►

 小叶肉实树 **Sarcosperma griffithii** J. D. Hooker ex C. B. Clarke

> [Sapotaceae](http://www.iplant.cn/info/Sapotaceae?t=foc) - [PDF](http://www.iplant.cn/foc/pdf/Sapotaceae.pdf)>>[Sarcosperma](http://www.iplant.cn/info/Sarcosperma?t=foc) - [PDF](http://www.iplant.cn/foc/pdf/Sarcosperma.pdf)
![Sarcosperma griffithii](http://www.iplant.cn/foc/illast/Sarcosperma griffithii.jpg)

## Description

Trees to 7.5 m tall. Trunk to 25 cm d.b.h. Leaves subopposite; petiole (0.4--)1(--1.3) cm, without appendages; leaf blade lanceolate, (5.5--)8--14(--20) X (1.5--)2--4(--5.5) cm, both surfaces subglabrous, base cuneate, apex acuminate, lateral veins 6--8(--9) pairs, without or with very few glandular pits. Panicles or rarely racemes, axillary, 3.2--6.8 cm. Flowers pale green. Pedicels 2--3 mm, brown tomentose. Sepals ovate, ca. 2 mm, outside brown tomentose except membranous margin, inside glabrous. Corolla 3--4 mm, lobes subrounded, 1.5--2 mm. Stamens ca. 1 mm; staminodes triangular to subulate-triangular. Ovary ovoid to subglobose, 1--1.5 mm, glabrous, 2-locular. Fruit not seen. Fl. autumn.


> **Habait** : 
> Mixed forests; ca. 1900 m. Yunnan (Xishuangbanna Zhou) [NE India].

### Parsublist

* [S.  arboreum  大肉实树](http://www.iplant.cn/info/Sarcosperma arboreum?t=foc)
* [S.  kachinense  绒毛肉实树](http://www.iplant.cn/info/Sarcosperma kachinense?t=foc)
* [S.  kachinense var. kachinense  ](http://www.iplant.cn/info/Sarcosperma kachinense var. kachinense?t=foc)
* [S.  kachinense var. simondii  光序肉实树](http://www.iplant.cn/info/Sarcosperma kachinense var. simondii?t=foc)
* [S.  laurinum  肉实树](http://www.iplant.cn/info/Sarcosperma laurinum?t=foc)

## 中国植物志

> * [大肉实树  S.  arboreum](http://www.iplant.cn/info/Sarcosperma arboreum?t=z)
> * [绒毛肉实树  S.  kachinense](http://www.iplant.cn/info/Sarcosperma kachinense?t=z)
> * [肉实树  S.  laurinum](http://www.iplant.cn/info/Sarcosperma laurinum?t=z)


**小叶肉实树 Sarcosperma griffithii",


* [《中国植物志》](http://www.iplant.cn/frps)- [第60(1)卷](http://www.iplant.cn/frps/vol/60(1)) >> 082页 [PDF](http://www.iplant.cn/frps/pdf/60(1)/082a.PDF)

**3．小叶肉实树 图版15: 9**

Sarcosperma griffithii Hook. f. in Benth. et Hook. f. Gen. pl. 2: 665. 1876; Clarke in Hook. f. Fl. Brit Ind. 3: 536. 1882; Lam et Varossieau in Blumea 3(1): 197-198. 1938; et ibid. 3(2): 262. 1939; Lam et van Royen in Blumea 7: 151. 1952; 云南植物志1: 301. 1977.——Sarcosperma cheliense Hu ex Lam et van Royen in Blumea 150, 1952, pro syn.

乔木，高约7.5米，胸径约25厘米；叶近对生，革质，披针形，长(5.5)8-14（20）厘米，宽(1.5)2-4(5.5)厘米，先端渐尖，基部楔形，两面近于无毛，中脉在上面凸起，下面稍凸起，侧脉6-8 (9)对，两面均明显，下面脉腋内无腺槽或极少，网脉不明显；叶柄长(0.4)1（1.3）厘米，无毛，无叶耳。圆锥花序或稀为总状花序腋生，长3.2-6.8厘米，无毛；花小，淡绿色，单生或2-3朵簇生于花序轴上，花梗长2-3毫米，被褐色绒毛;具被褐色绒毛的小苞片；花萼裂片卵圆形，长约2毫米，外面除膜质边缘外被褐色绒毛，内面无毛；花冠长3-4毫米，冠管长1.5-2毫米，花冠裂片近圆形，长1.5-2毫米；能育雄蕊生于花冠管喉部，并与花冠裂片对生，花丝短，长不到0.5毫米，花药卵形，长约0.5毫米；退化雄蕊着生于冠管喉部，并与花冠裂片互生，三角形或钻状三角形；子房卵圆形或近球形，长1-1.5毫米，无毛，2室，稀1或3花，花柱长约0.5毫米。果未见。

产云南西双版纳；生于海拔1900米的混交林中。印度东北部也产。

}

◄

▶ [Instructions for the task]
Verbatim output is expected for the lines from the start of the data to the line in which "## Description" appears, both included.

▶ [Written response]
 小叶肉实树 **Sarcosperma griffithii** J. D. Hooker ex C. B. Clarke

> [Sapotaceae](http://www.iplant.cn/info/Sapotaceae?t=foc) - [PDF](http://www.iplant.cn/foc/pdf/Sapotaceae.pdf)>>[Sarcosperma](http://www.iplant.cn/info/Sarcosperma?t=foc) - [PDF](http://www.iplant.cn/foc/pdf/Sarcosperma.pdf)
![Sarcosperma griffithii](http://www.iplant.cn/foc/illast/Sarcosperma griffithii.jpg)

## Description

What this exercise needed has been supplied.